13 Şubat 2020 Perşembe

23-Şubat.2020-Günün Yazısı-Osmanlar - Berna Doğan

Osmanlar - Berna Doğan

Biteviye karanlık. Köpekler uluyordu. Durmadan uluyordu. “Allahüekber” dedi müezzin. Allahüekber dağlarından bir askerin izdüşümüydü gözlerimdeki. Donmuş bir asker. Donuk elleri ve gözleriyle bakıyordı bana. Şaşkın baktım. Bakıştık.

“Tanımadın mı beni?” dedi.

“Tanımadım…” dedim.

“Ben…” dedi. “Ben kardeşin Osman…”

“Osman…?” dedim. “Ama sen hiç asker olmadın ki!”



Sayrılıydın hep ve saralı. Kafandaki kocaman yara yüzünden her şey. Büyümedin ki sen hiç a Osman, nasıl askere gidecektin. Gitseydin o büyümeyen boyunla ve ellerinle. Gitseydin askere kafandaki –ve yüreğindeki- o kocaman yarayla. Silah tutsaydın bu yaylalarda.  Yeşilin yeşil, akın ak olduğu bu yerlerde atlar kadar özgür düşleseydin kendini. Kar tanelerinin sevişmesini izleseydin tüfek omzunda ve yavuklunun düş sıcaklığıyla ısınsaydı için. Bir tas sıcak çorbanın özlemini çekerken ananın değerini daha bir anlasaydın. Bir karış toprak için neler olduğunu, işte, şu gece kurtların uluduğu, ulumaların her saniye biraz daha yaklaştığı gece nöbetinde anlasaydın. Ölümün yaşam kadar sıcak olduğunu ve ölmenin şu koskocaman gök altında çok da önemsiz ve kolay olduğunu öğrenseydin. Özleseydin ve özlenseydin. Acıyı, hakareti, utanmazlığı ya da utangaçlığı, babanın pezevenk, ananın orospu ve aslında senin bir piç olduğunu öğrendiğin gün tiksintiyi duymayı, çaresizliği, çekip gitmenin sandığın kadar kolay olmadığını belleseydin. Belleseydin gavurun, yezidin, kokuşmuşluğun,  alçaklığın, ikiyüzlülüğün anasını. Ya da eksi otuzbeş derecede buz tutsaydı yeni terlemiş bıyıkların. Gözlerinin yeşili donsaydı ve anan Osmanımmmm diye ağıt yaksaydı ardından. Hep özlemini çektiğin bir yavuklu bekleseydi seni gözleri yollarda. Her askeri sen sansaydı ve gergefin üzerindeki mendilin üzerine “O” işleseydi. Bir bayrak özgürlüğünde dönseydin ananın kucağına ve sevdiğinin kollarına.

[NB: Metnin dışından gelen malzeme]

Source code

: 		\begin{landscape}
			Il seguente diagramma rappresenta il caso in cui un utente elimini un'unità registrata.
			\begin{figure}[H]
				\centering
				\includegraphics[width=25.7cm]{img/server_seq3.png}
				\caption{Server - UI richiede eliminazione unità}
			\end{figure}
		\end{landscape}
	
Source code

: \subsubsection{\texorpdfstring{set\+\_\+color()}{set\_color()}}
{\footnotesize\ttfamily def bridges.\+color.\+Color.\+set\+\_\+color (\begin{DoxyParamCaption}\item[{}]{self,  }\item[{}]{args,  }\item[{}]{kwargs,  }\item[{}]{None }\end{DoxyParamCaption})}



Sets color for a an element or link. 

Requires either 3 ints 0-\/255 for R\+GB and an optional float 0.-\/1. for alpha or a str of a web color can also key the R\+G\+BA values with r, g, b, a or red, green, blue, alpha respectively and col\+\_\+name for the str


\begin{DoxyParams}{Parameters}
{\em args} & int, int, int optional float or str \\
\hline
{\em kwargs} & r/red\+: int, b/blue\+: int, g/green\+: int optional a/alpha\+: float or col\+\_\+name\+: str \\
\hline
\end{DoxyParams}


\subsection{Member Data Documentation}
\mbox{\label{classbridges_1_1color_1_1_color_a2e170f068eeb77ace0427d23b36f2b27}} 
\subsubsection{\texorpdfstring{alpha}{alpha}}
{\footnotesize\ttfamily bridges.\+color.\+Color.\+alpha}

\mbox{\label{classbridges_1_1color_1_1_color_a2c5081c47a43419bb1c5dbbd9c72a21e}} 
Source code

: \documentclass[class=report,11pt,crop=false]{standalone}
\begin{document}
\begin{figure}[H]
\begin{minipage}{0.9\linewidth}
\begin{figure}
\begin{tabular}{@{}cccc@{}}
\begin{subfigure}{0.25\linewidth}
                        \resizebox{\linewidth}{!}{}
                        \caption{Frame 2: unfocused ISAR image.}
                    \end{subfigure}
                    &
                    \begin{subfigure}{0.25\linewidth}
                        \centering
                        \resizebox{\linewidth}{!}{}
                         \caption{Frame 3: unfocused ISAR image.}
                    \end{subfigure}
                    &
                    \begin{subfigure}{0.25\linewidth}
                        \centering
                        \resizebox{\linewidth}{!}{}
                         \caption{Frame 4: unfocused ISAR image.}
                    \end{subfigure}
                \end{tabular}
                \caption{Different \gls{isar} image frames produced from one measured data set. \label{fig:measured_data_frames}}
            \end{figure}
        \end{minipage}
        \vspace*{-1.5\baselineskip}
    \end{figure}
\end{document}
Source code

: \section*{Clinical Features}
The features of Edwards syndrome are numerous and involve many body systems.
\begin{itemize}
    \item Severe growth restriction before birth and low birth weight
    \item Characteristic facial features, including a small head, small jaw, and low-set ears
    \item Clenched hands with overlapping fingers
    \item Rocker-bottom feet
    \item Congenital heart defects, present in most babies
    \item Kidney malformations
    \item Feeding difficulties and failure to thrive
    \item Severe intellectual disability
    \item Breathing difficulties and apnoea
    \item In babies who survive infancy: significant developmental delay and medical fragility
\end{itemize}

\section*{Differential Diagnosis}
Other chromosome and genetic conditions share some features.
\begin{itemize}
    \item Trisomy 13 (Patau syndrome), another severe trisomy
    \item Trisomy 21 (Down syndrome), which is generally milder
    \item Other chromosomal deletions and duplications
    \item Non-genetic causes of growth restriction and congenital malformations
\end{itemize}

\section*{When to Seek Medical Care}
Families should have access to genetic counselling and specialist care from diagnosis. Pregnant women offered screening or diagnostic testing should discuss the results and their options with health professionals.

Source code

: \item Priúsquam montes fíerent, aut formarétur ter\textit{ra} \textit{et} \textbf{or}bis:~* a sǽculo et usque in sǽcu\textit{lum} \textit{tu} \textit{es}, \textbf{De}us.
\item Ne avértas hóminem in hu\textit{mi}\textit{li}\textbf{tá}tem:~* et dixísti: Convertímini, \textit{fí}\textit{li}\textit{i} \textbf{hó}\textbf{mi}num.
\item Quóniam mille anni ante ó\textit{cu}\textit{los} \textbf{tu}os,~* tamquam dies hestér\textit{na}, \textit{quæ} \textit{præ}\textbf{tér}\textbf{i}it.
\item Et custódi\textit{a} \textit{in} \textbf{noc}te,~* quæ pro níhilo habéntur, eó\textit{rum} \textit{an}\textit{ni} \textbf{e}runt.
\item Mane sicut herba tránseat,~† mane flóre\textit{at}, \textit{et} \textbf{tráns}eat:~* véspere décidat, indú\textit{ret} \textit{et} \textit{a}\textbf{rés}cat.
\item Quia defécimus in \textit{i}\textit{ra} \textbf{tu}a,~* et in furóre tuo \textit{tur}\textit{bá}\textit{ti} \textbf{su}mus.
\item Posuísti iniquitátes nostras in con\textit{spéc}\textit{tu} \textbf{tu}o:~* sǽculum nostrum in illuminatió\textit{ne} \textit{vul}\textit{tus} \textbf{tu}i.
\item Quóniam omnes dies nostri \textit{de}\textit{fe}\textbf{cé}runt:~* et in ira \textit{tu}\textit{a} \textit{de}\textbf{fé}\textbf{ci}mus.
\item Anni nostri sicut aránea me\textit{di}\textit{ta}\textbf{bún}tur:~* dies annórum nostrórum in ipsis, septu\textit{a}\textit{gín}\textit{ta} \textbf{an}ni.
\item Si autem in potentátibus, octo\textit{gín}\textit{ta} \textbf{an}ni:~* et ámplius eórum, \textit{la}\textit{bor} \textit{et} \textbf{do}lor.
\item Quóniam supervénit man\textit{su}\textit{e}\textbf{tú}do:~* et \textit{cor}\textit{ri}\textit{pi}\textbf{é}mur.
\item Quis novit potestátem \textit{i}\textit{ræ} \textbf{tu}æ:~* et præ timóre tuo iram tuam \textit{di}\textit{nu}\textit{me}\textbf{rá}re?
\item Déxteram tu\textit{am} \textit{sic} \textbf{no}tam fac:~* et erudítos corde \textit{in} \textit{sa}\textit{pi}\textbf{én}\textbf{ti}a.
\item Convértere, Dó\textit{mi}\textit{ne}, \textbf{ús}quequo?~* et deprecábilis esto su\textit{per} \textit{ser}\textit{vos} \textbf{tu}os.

“Sen asker, gözlerimden çekil. Sen Osman değilsin!” dedim.

“Yapma be bacım be…” dedi.

“Ben senin kardeşinim.” dedi.

“ Osman’ım, ben de Osman’ım… Bak benim de ellerim küçük, yüreğimde yara. Gözlerim yeşil. Benim de yavuklum gergefteki mendile “O” işler ve anam ardımdan ağıt yakar. Ben Osman’ım bacım, Osman!”

“Değilsin be kardaş, değilsin! Dondu Osmanlar, Memetler, Aliler, Reşatlar, Hafızlar, Kadirler, Hasanlar, Veliler dondu. Dondu Allahüekber’de nice yiğitler. Dul kaldı nice Aşeler, Fatmalar, Kumrular, Güvercinler, Mayalar, Fındıklar, Zehralar… Yetim kaldı bebeler, bebeler, bebeler… Bir karabasan gibi çökme üzerime. Git, git başımdan…” dedim.

“Gitmem…” dedi. “Gözlerin donmuş gözlerime bakarak eritecek tüm buzunu, bunu beklerim.” dedi.

Gözlerine baktım. Donmuş yeşil gözleri ışıdı. Gözlerimdeki yaş dondu. Hava çok soğuktu. Biteviye karanlık. Köpekler uluyordu. Durmadan uluyordu.